By Tony Winterburn • 21 June 2020 • 11:10
One of Italy's Top Scientists Downgrades the Coronavirus From "tiger to a wild cat" !!
Prof Matteo Bassetti, head of the infectious diseases clinic at the Policlinico San Martino hospital in Italy, said that Covid-19 has been losing its virulence in the last month and patients who would have previously died are now recovering, an expert in critical care, he said the plummeting number of cases could mean a vaccine is no longer needed – as the virus might never return.
His comments come after the UK Health Secretary, Matt Hancock, announced earlier on Thursday that a deal had been struck between pharmaceutical company AstraZeneca and Oxford University to begin the manufacture of a potential vaccine.
The UK’s chief medical officers have agreed to downgrade the coronavirus alert level from four to three after a “steady” and continuing decrease in cases in all four nations. Localised outbreaks of Covid-19 are still “likely” to occur, the advisers warned, and the virus remains in general circulation. But the downgrading – recommended by the Joint Biosecurity Centre (JBC) – means the transmission of coronavirus is no longer considered to be “high or rising exponentially”.
“The clinical impression I have is that the virus is changing in severity,” said Prof Bassetti.
“In March and early April, the patterns were completely different. People were coming to the emergency department with a very difficult to manage illness and they needed oxygen and ventilation, some developed pneumonia.
“Now, in the past four weeks, the picture has completely changed in terms of patterns. There could be a lower viral load in the respiratory tract, probably due to a genetic mutation in the virus which has not yet been demonstrated scientifically. Also, we are now more aware of the disease and able to manage it.
“It was like an aggressive tiger in March and April but now it’s like a wild cat. Even elderly patients, aged 80 or 90, are now sitting up in bed and they are breathing without help. The same patients would have died in two or three days before.
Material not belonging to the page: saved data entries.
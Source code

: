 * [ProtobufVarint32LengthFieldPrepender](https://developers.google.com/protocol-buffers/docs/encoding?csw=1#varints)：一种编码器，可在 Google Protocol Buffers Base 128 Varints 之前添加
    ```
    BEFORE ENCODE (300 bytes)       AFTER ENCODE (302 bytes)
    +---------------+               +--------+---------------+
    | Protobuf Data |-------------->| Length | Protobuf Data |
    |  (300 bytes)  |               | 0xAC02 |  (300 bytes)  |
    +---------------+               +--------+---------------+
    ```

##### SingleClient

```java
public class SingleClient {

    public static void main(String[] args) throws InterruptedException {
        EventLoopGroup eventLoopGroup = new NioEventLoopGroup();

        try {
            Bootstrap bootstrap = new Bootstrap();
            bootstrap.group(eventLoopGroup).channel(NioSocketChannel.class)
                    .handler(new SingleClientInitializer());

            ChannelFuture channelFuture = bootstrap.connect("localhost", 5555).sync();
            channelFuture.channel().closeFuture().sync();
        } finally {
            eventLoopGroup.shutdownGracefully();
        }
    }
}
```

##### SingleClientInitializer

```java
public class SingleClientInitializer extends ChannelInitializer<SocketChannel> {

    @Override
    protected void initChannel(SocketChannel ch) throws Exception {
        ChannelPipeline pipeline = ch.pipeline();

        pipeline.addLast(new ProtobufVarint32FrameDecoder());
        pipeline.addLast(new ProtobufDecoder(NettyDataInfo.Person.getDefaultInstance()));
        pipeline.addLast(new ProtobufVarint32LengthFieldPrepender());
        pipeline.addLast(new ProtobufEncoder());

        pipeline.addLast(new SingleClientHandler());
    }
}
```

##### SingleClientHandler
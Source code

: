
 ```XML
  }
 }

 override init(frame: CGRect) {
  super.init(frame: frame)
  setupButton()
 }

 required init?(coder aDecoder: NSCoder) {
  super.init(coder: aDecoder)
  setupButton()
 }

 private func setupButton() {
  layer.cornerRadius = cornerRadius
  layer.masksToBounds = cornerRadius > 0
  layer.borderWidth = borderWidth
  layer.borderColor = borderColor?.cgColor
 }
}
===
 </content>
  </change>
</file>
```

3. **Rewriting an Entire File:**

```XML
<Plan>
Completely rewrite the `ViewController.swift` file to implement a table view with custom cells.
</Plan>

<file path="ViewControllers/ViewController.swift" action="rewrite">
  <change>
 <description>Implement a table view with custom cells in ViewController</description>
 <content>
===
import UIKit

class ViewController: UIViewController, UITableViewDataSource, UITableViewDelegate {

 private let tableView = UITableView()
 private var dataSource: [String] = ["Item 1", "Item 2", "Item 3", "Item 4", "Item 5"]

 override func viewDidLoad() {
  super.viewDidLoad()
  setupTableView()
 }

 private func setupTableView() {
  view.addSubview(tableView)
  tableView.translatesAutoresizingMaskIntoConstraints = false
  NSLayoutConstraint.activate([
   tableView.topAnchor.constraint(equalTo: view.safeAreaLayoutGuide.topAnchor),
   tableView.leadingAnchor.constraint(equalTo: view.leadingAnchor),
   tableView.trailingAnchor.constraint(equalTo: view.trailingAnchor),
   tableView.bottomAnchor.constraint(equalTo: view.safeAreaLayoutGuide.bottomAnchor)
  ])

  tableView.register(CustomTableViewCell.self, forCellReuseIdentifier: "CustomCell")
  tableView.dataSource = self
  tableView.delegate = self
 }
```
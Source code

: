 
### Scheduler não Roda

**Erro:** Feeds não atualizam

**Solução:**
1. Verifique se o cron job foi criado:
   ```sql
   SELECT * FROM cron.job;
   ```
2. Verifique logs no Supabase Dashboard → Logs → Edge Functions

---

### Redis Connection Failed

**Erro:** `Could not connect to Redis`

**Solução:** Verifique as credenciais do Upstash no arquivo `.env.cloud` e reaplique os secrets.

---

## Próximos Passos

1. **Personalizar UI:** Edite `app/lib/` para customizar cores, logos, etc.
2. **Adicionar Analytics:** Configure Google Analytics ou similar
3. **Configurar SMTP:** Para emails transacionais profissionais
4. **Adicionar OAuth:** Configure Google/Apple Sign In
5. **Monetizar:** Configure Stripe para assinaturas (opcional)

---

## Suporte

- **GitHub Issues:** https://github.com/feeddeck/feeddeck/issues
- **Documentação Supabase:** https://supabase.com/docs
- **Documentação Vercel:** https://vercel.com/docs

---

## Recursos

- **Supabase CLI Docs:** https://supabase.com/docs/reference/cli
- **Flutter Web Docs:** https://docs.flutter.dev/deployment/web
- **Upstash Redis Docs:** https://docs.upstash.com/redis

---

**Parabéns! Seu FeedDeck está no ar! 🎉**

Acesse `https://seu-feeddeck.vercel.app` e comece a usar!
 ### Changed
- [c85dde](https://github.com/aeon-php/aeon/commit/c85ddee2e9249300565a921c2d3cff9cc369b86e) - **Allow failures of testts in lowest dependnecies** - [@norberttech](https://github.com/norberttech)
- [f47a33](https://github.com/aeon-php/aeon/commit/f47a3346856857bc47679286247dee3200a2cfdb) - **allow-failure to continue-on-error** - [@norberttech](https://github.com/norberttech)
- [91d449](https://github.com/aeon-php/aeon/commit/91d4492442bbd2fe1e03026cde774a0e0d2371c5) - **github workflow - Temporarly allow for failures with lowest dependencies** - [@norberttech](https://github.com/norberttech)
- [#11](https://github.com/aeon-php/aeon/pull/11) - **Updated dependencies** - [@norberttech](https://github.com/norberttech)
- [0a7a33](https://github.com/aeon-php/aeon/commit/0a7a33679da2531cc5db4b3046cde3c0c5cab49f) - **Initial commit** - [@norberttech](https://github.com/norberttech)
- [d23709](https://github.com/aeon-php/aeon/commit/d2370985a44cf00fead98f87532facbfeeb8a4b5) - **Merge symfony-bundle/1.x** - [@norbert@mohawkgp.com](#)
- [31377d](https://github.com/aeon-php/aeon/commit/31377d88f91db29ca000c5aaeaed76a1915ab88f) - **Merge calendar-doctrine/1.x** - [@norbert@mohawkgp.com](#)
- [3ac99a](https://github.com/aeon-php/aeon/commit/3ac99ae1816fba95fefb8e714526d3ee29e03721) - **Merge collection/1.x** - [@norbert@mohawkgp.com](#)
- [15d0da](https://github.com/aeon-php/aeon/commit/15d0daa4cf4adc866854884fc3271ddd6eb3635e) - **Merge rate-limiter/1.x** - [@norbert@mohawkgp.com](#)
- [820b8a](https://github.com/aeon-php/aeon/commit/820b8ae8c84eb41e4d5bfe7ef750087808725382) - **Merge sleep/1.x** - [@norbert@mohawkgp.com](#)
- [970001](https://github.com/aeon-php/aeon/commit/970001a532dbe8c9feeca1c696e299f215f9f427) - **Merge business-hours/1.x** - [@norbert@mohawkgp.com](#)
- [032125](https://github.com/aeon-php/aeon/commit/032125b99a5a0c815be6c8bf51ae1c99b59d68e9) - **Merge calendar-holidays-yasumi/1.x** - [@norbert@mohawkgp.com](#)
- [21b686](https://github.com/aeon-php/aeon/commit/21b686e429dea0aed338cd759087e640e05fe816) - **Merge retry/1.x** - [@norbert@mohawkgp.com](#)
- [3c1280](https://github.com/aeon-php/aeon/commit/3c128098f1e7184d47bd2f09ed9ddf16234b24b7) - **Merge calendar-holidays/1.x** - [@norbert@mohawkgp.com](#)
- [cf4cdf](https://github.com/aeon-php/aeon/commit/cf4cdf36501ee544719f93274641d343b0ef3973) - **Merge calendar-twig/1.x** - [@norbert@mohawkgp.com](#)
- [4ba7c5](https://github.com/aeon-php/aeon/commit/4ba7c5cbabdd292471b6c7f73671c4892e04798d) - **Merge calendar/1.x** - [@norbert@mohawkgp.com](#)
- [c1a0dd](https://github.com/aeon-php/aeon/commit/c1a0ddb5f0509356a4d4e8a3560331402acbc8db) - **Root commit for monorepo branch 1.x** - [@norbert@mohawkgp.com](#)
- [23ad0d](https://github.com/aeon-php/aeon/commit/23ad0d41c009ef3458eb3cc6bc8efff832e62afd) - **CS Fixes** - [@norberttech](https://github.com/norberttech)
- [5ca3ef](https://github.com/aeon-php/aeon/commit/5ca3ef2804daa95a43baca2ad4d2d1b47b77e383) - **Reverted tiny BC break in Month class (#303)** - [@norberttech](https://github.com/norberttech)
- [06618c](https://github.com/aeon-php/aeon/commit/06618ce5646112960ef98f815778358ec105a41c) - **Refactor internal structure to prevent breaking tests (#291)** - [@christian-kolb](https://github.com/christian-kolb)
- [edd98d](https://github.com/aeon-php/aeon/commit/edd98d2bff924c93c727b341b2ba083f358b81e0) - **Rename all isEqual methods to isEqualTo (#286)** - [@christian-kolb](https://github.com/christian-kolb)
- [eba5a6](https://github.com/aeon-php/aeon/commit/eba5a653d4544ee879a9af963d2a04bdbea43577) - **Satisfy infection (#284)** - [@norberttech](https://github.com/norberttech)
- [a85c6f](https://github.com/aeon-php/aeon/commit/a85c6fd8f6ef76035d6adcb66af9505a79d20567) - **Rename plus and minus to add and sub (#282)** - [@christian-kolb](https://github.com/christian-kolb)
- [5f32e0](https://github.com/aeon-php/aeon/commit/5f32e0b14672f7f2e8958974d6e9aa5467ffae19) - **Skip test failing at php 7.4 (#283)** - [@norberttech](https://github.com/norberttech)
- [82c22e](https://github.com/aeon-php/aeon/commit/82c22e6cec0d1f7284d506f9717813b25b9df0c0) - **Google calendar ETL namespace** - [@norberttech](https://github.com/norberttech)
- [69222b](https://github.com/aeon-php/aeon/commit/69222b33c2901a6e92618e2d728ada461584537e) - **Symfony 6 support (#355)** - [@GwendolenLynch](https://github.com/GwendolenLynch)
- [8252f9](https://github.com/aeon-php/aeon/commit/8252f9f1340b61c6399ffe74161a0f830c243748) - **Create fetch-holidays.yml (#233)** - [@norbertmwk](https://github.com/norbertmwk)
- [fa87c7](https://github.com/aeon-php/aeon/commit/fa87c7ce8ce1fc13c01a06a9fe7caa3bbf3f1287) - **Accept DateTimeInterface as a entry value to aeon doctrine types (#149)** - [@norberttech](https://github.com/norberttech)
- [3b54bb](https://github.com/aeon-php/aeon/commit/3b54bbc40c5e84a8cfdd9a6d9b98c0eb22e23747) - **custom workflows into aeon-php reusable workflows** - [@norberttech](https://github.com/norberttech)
“I think the virus has mutated because our immune system reacts to the virus and we have a lower viral load now due to the lockdown, mask-wearing, social distancing. We still have to demonstrate why it’s different now.
“Yes, probably it could go away completely without a vaccine. We have fewer and fewer people infected and it could end up with the virus dying out.”
However, Dr. Bharat Pankhania, a senior clinical lecturer at the University of Exeter Medical School and a former Public Health England consultant, said the idea that Covid-19 would die out is “optimistic in the short term“.
“I don’t expect it to die out that quickly,” he said in a press meeting.
“It will if it has no one to infect. If we have a successful vaccine then we’ll be able to do what we did with smallpox. But because it’s so infectious and widespread, it won’t go away for a very long time.
“My estimate is ranging from never to if we are really lucky and it sort of mutates and mutates, it may lose its virulence – we’re talking years and years. I disagree with Prof Sikora that nirvana is around the corner.”